In effect, the policy accelerated the growth of illicit distribution systems that have proven difficult to dismantle.

Once consumers switched to cheaper, untaxed cigarettes, many did not return to legal products.

The Cost

The implications of this shift are far-reaching. With excise duties forming a major portion of cigarette pricing, the rise of illicit trade is costing the South African government billions in lost tax revenue — money that would otherwise fund public services.

Illicit cigarettes are cheaper and more accessible, particularly to vulnerable groups. The study shows usage is highest among low-income individuals, less-educated populations and heavier smokers, deepening health inequalities.

As legal manufacturers scale back, jobs are lost not only in factories but across supply chains — from logistics to retail. The illicit cigarette trade often overlaps with broader organised crime, including smuggling, tax evasion and corruption.

Authorities’ response

The government has now acknowledged the crisis and outlined a response.

Health Minister Dr Aaron Motsoaledi has confirmed efforts to strengthen coordination between SARS, the Border Management Authority and law enforcement agencies to clamp down on illicit tobacco flows.

At the centre of this effort is the National Illicit Economy Disruption Programme (NIEDP), a Presidency-led initiative aimed at tackling illegal trade across sectors, including tobacco, alcohol and counterfeit goods.

Authorities say the strategy will prioritise:

•     Tighter border controls to curb smuggling;

•     Improved monitoring of the tobacco supply chain; and

•     Stronger enforcement against illegal producers and distributors.

Parallel to enforcement, the government is pushing ahead with tighter tobacco regulations designed to align South Africa with global anti-smuggling protocols, including stricter oversight and harsher penalties.

By the government’s own admission, illicit cigarettes now dominate the market — meaning enforcement is no longer about containment, but recovery.

Critics argue that without: real-time tracking of cigarette production; visible enforcement at retail level; and successful prosecutions of major illicit players.

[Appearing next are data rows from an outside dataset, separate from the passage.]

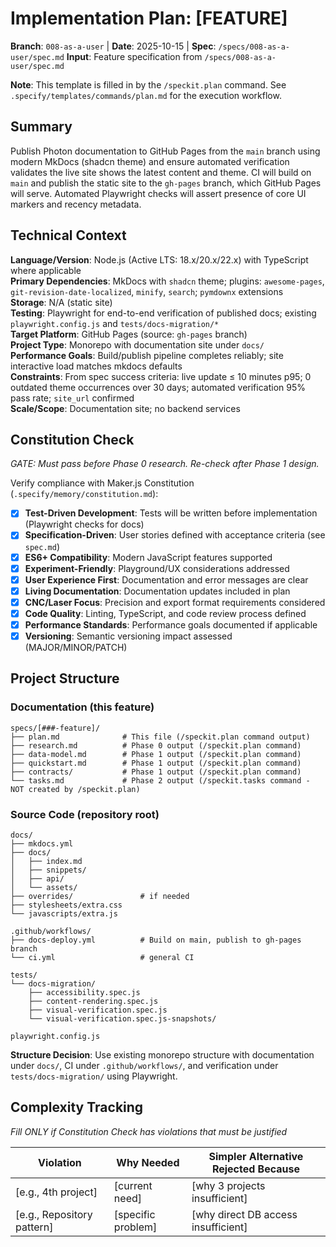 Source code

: # Implementation Plan: [FEATURE]

**Branch**: `008-as-a-user` | **Date**: 2025-10-15 | **Spec**: `/specs/008-as-a-user/spec.md`
**Input**: Feature specification from `/specs/008-as-a-user/spec.md`

**Note**: This template is filled in by the `/speckit.plan` command. See `.specify/templates/commands/plan.md` for the execution workflow.

## Summary

Publish Photon documentation to GitHub Pages from the `main` branch using modern MkDocs (shadcn theme) and ensure automated verification validates the live site shows the latest content and theme. CI will build on `main` and publish the static site to the `gh-pages` branch, which GitHub Pages will serve. Automated Playwright checks will assert presence of core UI markers and recency metadata.

## Technical Context

<!--
  ACTION REQUIRED: Replace the content in this section with the technical details
  for the project. The structure here is presented in advisory capacity to guide
  the iteration process.
-->

**Language/Version**: Node.js (Active LTS: 18.x/20.x/22.x) with TypeScript where applicable  
**Primary Dependencies**: MkDocs with `shadcn` theme; plugins: `awesome-pages`, `git-revision-date-localized`, `minify`, `search`; `pymdownx` extensions  
**Storage**: N/A (static site)  
**Testing**: Playwright for end-to-end verification of published docs; existing `playwright.config.js` and `tests/docs-migration/*`  
**Target Platform**: GitHub Pages (source: `gh-pages` branch)  
**Project Type**: Monorepo with documentation site under `docs/`  
**Performance Goals**: Build/publish pipeline completes reliably; site interactive load matches mkdocs defaults  
**Constraints**: From spec success criteria: live update ≤ 10 minutes p95; 0 outdated theme occurrences over 30 days; automated verification 95% pass rate; `site_url` confirmed  
**Scale/Scope**: Documentation site; no backend services

## Constitution Check

*GATE: Must pass before Phase 0 research. Re-check after Phase 1 design.*

Verify compliance with Maker.js Constitution (`.specify/memory/constitution.md`):

- [x] **Test-Driven Development**: Tests will be written before implementation (Playwright checks for docs)
- [x] **Specification-Driven**: User stories defined with acceptance criteria (see `spec.md`)
- [x] **ES6+ Compatibility**: Modern JavaScript features supported
- [x] **Experiment-Friendly**: Playground/UX considerations addressed
- [x] **User Experience First**: Documentation and error messages are clear
- [x] **Living Documentation**: Documentation updates included in plan
- [x] **CNC/Laser Focus**: Precision and export format requirements considered
- [x] **Code Quality**: Linting, TypeScript, and code review process defined
- [x] **Performance Standards**: Performance goals documented if applicable
- [x] **Versioning**: Semantic versioning impact assessed (MAJOR/MINOR/PATCH)

## Project Structure

### Documentation (this feature)

```text
specs/[###-feature]/
├── plan.md              # This file (/speckit.plan command output)
├── research.md          # Phase 0 output (/speckit.plan command)
├── data-model.md        # Phase 1 output (/speckit.plan command)
├── quickstart.md        # Phase 1 output (/speckit.plan command)
├── contracts/           # Phase 1 output (/speckit.plan command)
└── tasks.md             # Phase 2 output (/speckit.tasks command - NOT created by /speckit.plan)
```

### Source Code (repository root)
<!--
  ACTION REQUIRED: Replace the placeholder tree below with the concrete layout
  for this feature. Delete unused options and expand the chosen structure with
  real paths (e.g., apps/admin, packages/something). The delivered plan must
  not include Option labels.
-->

```text
docs/
├── mkdocs.yml
├── docs/
│   ├── index.md
│   ├── snippets/
│   ├── api/
│   └── assets/
├── overrides/               # if needed
├── stylesheets/extra.css
└── javascripts/extra.js

.github/workflows/
├── docs-deploy.yml          # Build on main, publish to gh-pages branch
└── ci.yml                   # general CI

tests/
└── docs-migration/
    ├── accessibility.spec.js
    ├── content-rendering.spec.js
    ├── visual-verification.spec.js
    └── visual-verification.spec.js-snapshots/

playwright.config.js
```

**Structure Decision**: Use existing monorepo structure with documentation under `docs/`, CI under `.github/workflows/`, and verification under `tests/docs-migration/` using Playwright.

## Complexity Tracking

*Fill ONLY if Constitution Check has violations that must be justified*

| Violation | Why Needed | Simpler Alternative Rejected Because |
|-----------|------------|-------------------------------------|
| [e.g., 4th project] | [current need] | [why 3 projects insufficient] |
| [e.g., Repository pattern] | [specific problem] | [why direct DB access insufficient] |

Business groups and analysts have also raised concerns about inconsistent enforcement and limited capacity within key agencies, warning that policy alone will not reverse the trend.

To combat the surge in illicit trade, the researchers have urged the government to speed up decisive steps to secure the national tobacco supply chain.

This research provided the government with specific insights into where to target such efforts.